Her voice was barely audible, but Solona was determined to keep it from trembling as she spoke. "And what happens if I can't defeat this demon?"
She nearly flinched when Greagoir immediately supplied the answer. "It will turn you into an abomination and the templars will be forced to slay you." Years of serving in the Tower, years of passed and failed Harrowings, added weight to his practicality and made "forced" sound more believable than any other templar could have managed. But still, no clean slate?
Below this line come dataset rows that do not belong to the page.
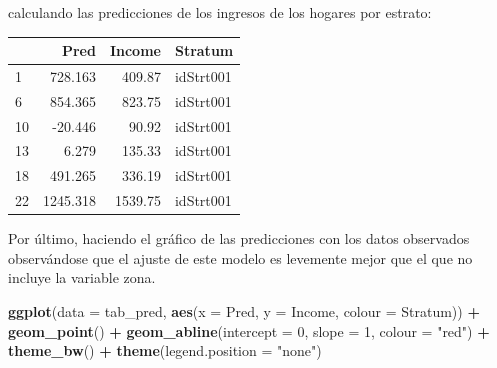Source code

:\documentclass[
  spanish,
  12pt,
]{book}
\newenvironment{Shaded}{\begin{snugshade}}{\end{snugshade}}
\newcommand{\AttributeTok}[1]{\textcolor[rgb]{0.13,0.29,0.53}{#1}}
\newcommand{\DataTypeTok}[1]{\textcolor[rgb]{0.13,0.29,0.53}{#1}}
\newcommand{\DecValTok}[1]{\textcolor[rgb]{0.00,0.00,0.81}{#1}}
\newcommand{\FunctionTok}[1]{\textcolor[rgb]{0.13,0.29,0.53}{\textbf{#1}}}
\newcommand{\NormalTok}[1]{#1}
\newcommand{\OtherTok}[1]{\textcolor[rgb]{0.56,0.35,0.01}{#1}}
\newcommand{\SpecialCharTok}[1]{\textcolor[rgb]{0.81,0.36,0.00}{\textbf{#1}}}
\newcommand{\StringTok}[1]{\textcolor[rgb]{0.31,0.60,0.02}{#1}}
\begin{document}
calculando las predicciones de los ingresos de los hogares por estrato:

\begin{Shaded}
\end{Shaded}

\begin{tabular}{l|r|r|l}
\hline
  & Pred & Income & Stratum\\
\hline
1 & 728.163 & 409.87 & idStrt001\\
\hline
6 & 854.365 & 823.75 & idStrt001\\
\hline
10 & -20.446 & 90.92 & idStrt001\\
\hline
13 & 6.279 & 135.33 & idStrt001\\
\hline
18 & 491.265 & 336.19 & idStrt001\\
\hline
22 & 1245.318 & 1539.75 & idStrt001\\
\hline
\end{tabular}

Por último, haciendo el gráfico de las predicciones con los datos observados observándose que el ajuste de este modelo es levemente mejor que el que no incluye la variable zona.

\begin{Shaded}
\begin{Highlighting}[]
\FunctionTok{ggplot}\NormalTok{(}\AttributeTok{data =}\NormalTok{ tab\_pred, }\FunctionTok{aes}\NormalTok{(}\AttributeTok{x =}\NormalTok{ Pred, }\AttributeTok{y =}\NormalTok{ Income, }\AttributeTok{colour =}\NormalTok{ Stratum)) }\SpecialCharTok{+} 
  \FunctionTok{geom\_point}\NormalTok{() }\SpecialCharTok{+} \FunctionTok{geom\_abline}\NormalTok{(}\AttributeTok{intercept =} \DecValTok{0}\NormalTok{, }\AttributeTok{slope =} \DecValTok{1}\NormalTok{, }\AttributeTok{colour =} \StringTok{"red"}\NormalTok{) }\SpecialCharTok{+}
  \FunctionTok{theme\_bw}\NormalTok{() }\SpecialCharTok{+} \FunctionTok{theme}\NormalTok{(}\AttributeTok{legend.position =} \StringTok{"none"}\NormalTok{) }
\end{Highlighting}
\end{Shaded}
\end{document}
Greagoir joined Solona at her other side, not touching her as Irving was, but trying to provide as much comfort as he was able. "This is lyrium, the very essence of magic and your gateway into the Fade," he said, his words reassuring her with what she already knew. Even so, as he spoke, he bore them toward the basin and Solona found it very hard to stand, let alone keep pace with him. Her mouth opened and closed, trying to find words, but none would come. Instead, she turned her head back and forth between them, still unable to believe that either of them would put any apprentice through an ordeal like this after what seemed like inothing/i to prepare her for it. Irving's grip tightened, encircling her upper arm and nearly digging into her flesh in his urgency to break through to her before it was too late.
"The Harrowing is a secret out of necessity, child. Every mage must go through this trial by fire—as we succeeded, so shall you." His words were little more than a whisper, his eyes boring into hers with a significance that finally cracked through her daze and left her blinking, then nodding as the numbness left her legs. Irving returned her nod, releasing his hold on her arm. "Keep your wits about you, and remember the Fade is a realm of dreams: the spirits may rule it, but your own will is real—"
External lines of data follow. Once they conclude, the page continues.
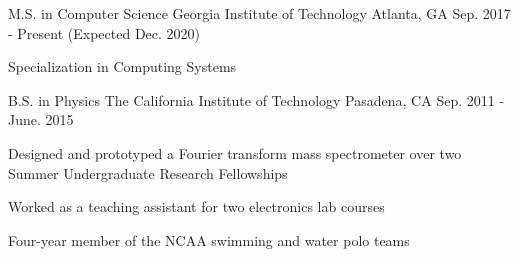 

\begin{cventries}

  \cventry
    {M.S. in Computer Science}
    {Georgia Institute of Technology}
    {Atlanta, GA}
    {Sep. 2017 - Present (Expected Dec. 2020)}
    {
      \begin{cvitems}
        \item {Specialization in Computing Systems}
      \end{cvitems}
    }

  \cventry
    {B.S. in Physics} %
    {The California Institute of Technology} %
    {Pasadena, CA} %
    {Sep. 2011 - June. 2015} %
    {
      \begin{cvitems}
        \item{Designed and prototyped a Fourier transform mass spectrometer over two Summer Undergraduate Research Fellowships}
        \item{Worked as a teaching assistant for two electronics lab courses}
        \item{Four-year member of the NCAA swimming and water polo teams}
      \end{cvitems}
    }



\end{cventries}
"The apprentice must go through this test alone, First Enchanter," Greagoir interrupted, and Solona felt more resolve to see this through seeping into her core, offering her strength. "You are ready," Greagoir added, knowing that this feeling of injustice was often more effective at getting an apprentice through this trial than "you can do it" would ever be. And Solona was ready: to prove to everyone in the chamber—Irving, Greagoir, the numerous templars waiting behind her with swords and helms that concealed any passion—that her will was not only real, it was pissed off.
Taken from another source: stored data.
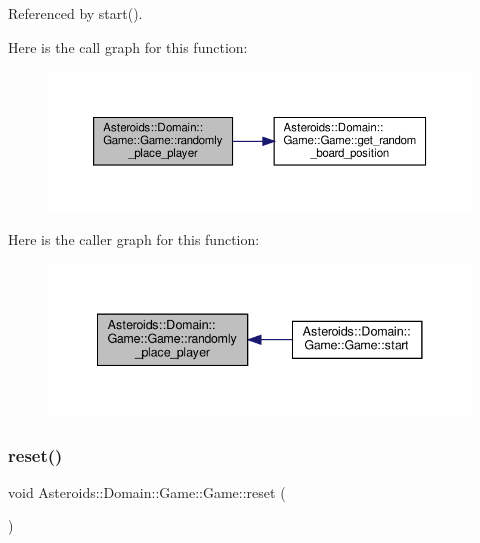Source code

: Referenced by start().

Here is the call graph for this function\+:\nopagebreak
\begin{figure}[H]
\begin{center}
\leavevmode
\includegraphics[width=350pt]{classAsteroids_1_1Domain_1_1Game_1_1Game_a5de32d7dcb5350720e625be3d40cee54_cgraph}
\end{center}
\end{figure}
Here is the caller graph for this function\+:\nopagebreak
\begin{figure}[H]
\begin{center}
\leavevmode
\includegraphics[width=341pt]{classAsteroids_1_1Domain_1_1Game_1_1Game_a5de32d7dcb5350720e625be3d40cee54_icgraph}
\end{center}
\end{figure}
\mbox{\label{classAsteroids_1_1Domain_1_1Game_1_1Game_a61e639ba44b16737fdfe26887dba965f}} 
\subsubsection{\texorpdfstring{reset()}{reset()}}
{\footnotesize\ttfamily void Asteroids\+::\+Domain\+::\+Game\+::\+Game\+::reset (\begin{DoxyParamCaption}{ }\end{DoxyParamCaption})\hspace{0.3cm}{\ttfamily [virtual]}}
She drew her lower lip between her teeth, biting down on the soft flesh in an attempt to anchor her consciousness as she reached out and touched the pale blue water in the basin. Even the lyrium potions she'd had once in awhile couldn't prepare her for its potency, a burning pain shooting up her body from her fingertips to sear behind her eyes. She knew as the Harrowing Chamber faded from sight with a flash of white that when she woke up, she'd have a split lip to compliment her inevitable splitting migraine.